Il n'existe par ailleurs, aucune norme concernant les lieux d'emprisonnement. En dehors des grandes prisons, on peut trouver dans les villes différents lieux de sûreté qui n'ont pas été destinés à être des prisons. Necker comptabilise 10.000 de ces lieux dans tout le royaume : "la plupart des ces prisons consistent dans une ou deux cellules, rarement occupées et « perdues » au fin fonds d’une porte de ville, d’un château voire d’une auberge." (Carlier, 2009). Ce sont parfois de simples chambres, une pour les hommes et une pour les femmes, gardés par un concierge, dans un hôtel ou une tour de ville, dans un château, un monastère, un palais épiscopal, parfois même dans une auberge, en particulier dans le nord de la France. Souvent, ces chambres, où sont parqués les prisonniers, sont "louées et non gardées" (Castan, 1991 : 63).
Une bonne action n'est jamais oubliée,
1794/95
scène montrant le geôlier Joseph Cange
venant en aide à un prisonnier aristocrate,
Monsieur Georges, et sa famille, dans la
prison Saint-Lazare, au cours de la Terreur.
Pierre-Nicolas Sicot Legrand de Lérant
(1758-1829),
Peinture, huile sur toile
63 x 80 cm
Dallas Museum of Art, USA
Plus cruelle que la mort
De 1773 à 1790, John Howard (1726-1790), comme beaucoup de jeunes Anglais fortunés de l'époque, voyage dans le cadre traditionnel du "Grand Tour" européen. A la différence près que celui d'Howard le conduit à visiter en priorité non pas les célèbres sites touristiques, mais les lieux d'enfermement pour étudier la situation réelle des prisons, dont il tirera un livre (J. Howard, Etat des prisons, des hôpitaux et des maisons de force, tome I, 1777 ; tome II, 1788, Paris, Lagrange). Partout règne une grande promiscuité "favorisée par les nombreux visiteurs qui entrent dans les prisons beaucoup plus facilement qu'aujourd'hui. Il résulte clairement de cette situation que, dans l'ensemble, les prisons sont moins des lieux de réforme que, et Howard reprend ici un leitmotiv des observateurs de la fin du XVIIIe siècle, des écoles du vice" (Petit, 1995). Mais d'autres raisons expliquent cette surpopulation : la croissance démographique, les guerres, les mutations économiques, le développement du chômage et de la pauvreté, ou encore, dans les pays de réformes libérales, comme l'Angleterre ou la France, la préférence donnée à l'emprisonnement plutôt qu'aux peines, aux supplices ou aux châtiments corporels, depuis longtemps très utilisés (roue, gibet, échafaud, fouet, carcan, marquage au fer rouge, mutilation, écartèlement, etc.) de plus en plus jugés peu efficaces et plus inhumains (cf.
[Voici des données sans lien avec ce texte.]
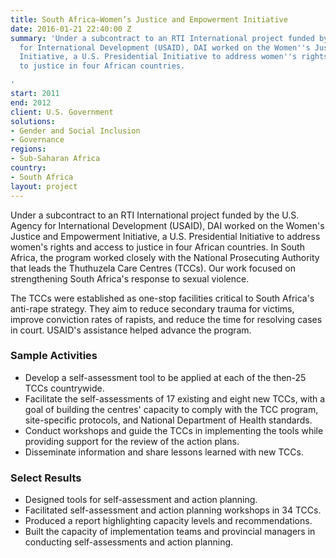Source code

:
 ```yaml
---
title: South Africa—Women’s Justice and Empowerment Initiative
date: 2016-01-21 22:40:00 Z
summary: 'Under a subcontract to an RTI International project funded by the U.S. Agency
  for International Development (USAID), DAI worked on the Women''s Justice and Empowerment
  Initiative, a U.S. Presidential Initiative to address women''s rights and access
  to justice in four African countries.

'
start: 2011
end: 2012
client: U.S. Government
solutions:
- Gender and Social Inclusion
- Governance
regions:
- Sub-Saharan Africa
country:
- South Africa
layout: project
---
```


Under a subcontract to an RTI International project funded by the U.S. Agency for International Development (USAID), DAI worked on the Women's Justice and Empowerment Initiative, a U.S. Presidential Initiative to address women's rights and access to justice in four African countries. In South Africa, the program worked closely with the National Prosecuting Authority that leads the Thuthuzela Care Centres (TCCs). Our work focused on strengthening South Africa's response to sexual violence.

The TCCs were established as one-stop facilities critical to South Africa's anti-rape strategy. They aim to reduce secondary trauma for victims, improve conviction rates of rapists, and reduce the time for resolving cases in court. USAID's assistance helped advance the program.

### Sample Activities

* Develop a self-assessment tool to be applied at each of the then-25 TCCs countrywide.
* Facilitate the self-assessments of 17 existing and eight new TCCs, with a goal of building the centres' capacity to comply with the TCC program, site-specific protocols, and National Department of Health standards.
* Conduct workshops and guide the TCCs in implementing the tools while providing support for the review of the action plans.
* Disseminate information and share lessons learned with new TCCs.

### Select Results

* Designed tools for self-assessment and action planning.
* Facilitated self-assessment and action planning workshops in 34 TCCs.
* Produced a report highlighting capacity levels and recommendations.
* Built the capacity of implementation teams and provincial managers in conducting self-assessments and action planning.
Petit, op. cité).
La fréquente cohabitation des sexes, malgré des évolutions dans les grandes villes (mais pas à Naples ou à Tolède), comme celle des mineurs (enfants orphelins ou vagabonds ou mineurs délinquants) et des adultes, persiste encore. Les adolescents, en particulier, tarderont à être protégés des violences, en particulier sexuelles, des adultes, jusqu'aux environs de 1830 (Carlier, 1994). On y mélange encore toutes sortes de prisonniers, indépendamment de la raison de leur incarcération. Howard trouve quelques tout de même des prisons modèles en Belgique et en Hollande, à Gand, Amsterdam et Rotterdam, des maisons de correction sur le modèle inspiré des workhouses, rasphuizen et autres tuchthuizen, destinées "à corriger les malfaiteurs et les fainéants et à les rendre utiles à eux-mêmes et à l'Etat." (comte Vilain XIIII , Mémoire, 1771) : voir aussi Pays-Bas, naissance du libéralisme. Howard calculera que "dans les années 1773-1775, du fait de l’insalubrité des prisons, plus de dettiers et de petits délinquants sont morts de la « fièvre des prisons » que de grands criminels n’ont été exécutés." (Reynaud-Bertrand, 2016). L'influence de John Howard sera importante sur la critique et les réformes des prisons à la période révolutionnaire, en particulier chez Mirabeau et Samuel Romilly (1757-1818).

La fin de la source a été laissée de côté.